Right. Some 1500 years into the Christian Era, Europe was engulfed by wars of religion. Catholics and Protestants of various ilks massacred one another to gain control of Christian souls. The prophet Muhammad was born in 570. Now, some 1439 years later, Islam is beset by its own bloody wars of religion. The uneasy diversity of Islam today would need to be represented on any new religious rights council.
Is Cooperation Possible?
Another possible barrier to reaching general agreement on religions freedoms is the Cairo Declaration on Human Rights in Islam which dates to August 5, 1990. Observe the absence of the word “universal.” What’s more, there are these articles to consider:
Article 24: All the rights and freedoms stipulated in this Declaration are subject to the Islamic Shari'ah.
Article 25: The Islamic Shari'ah is the only source of reference for the explanation or clarification to any of the articles of this Declaration.
Yet even here things are not so simple. Just as warring Christians couldn’t and can’t agree on how the Bible or Canon law should be applied to the state, Muslims follow four schools of law and are not by any means in sync on how to interpret Shari’ah. And some would say that any agreement with infidels is invalid from the get go.
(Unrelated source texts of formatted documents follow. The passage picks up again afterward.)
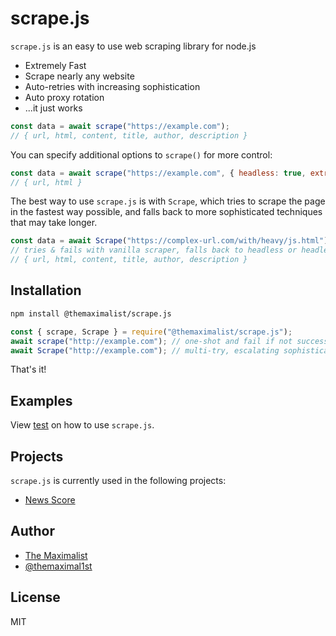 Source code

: # scrape.js

`scrape.js` is an easy to use web scraping library for node.js

* Extremely Fast
* Scrape nearly any website
* Auto-retries with increasing sophistication
* Auto proxy rotation
* ...it just works

```javascript
const data = await scrape("https://example.com");
// { url, html, content, title, author, description }
```

You can specify additional options to `scrape()` for more control:

```javascript
const data = await scrape("https://example.com", { headless: true, extract: false, proxy: true});
// { url, html }
```

The best way to use `scrape.js` is with `Scrape`, which tries to scrape the page in the fastest way possible, and falls back to more sophisticated techniques that may take longer.

```javascript
const data = await Scrape("https://complex-url.com/with/heavy/js.html");
// tries & fails with vanilla scraper, falls back to headless or headless proxy if needed
// { url, html, content, title, author, description }
```



## Installation

```bash
npm install @themaximalist/scrape.js
```

```javascript
const { scrape, Scrape } = require("@themaximalist/scrape.js");
await scrape("http://example.com"); // one-shot and fail if not successful
await Scrape("http://example.com"); // multi-try, escalating sophistication
```

That's it!



## Examples

View [test](https://github.com/themaximal1st/scrape.js/tree/main/test) on how to use `scrape.js`.



## Projects

`scrape.js` is currently used in the following projects:

-   [News Score](https://newsscore.com)



## Author

-   [The Maximalist](https://themaximalist.com/)
-   [@themaximal1st](https://twitter.com/themaximal1st)



## License

MIT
Perhaps it seems improbable that Islam could make the transition Christianity made after the religious wars, but the separation of church from state, though contested from time to time by zealots, brought an end to religious wars in Europe and kept them from the Americas. Given the murderous hostility between, for example, Sunni and Shi’a, including mosque shoot outs during Friday prayers, to say nothing of the persecution of smaller sects and the bloody-mindedness of the Taliban and the Shebaab, Islam might find that the European example worth investigating.
The Consequence of Failure
Be that as it may, and it’s not mine to adjudicate, the alternative to reaching across faith community barriers to evolve clearly understood actionable shared language on religious rights is continued ill will, dissension and violence. Does anyone really want that?.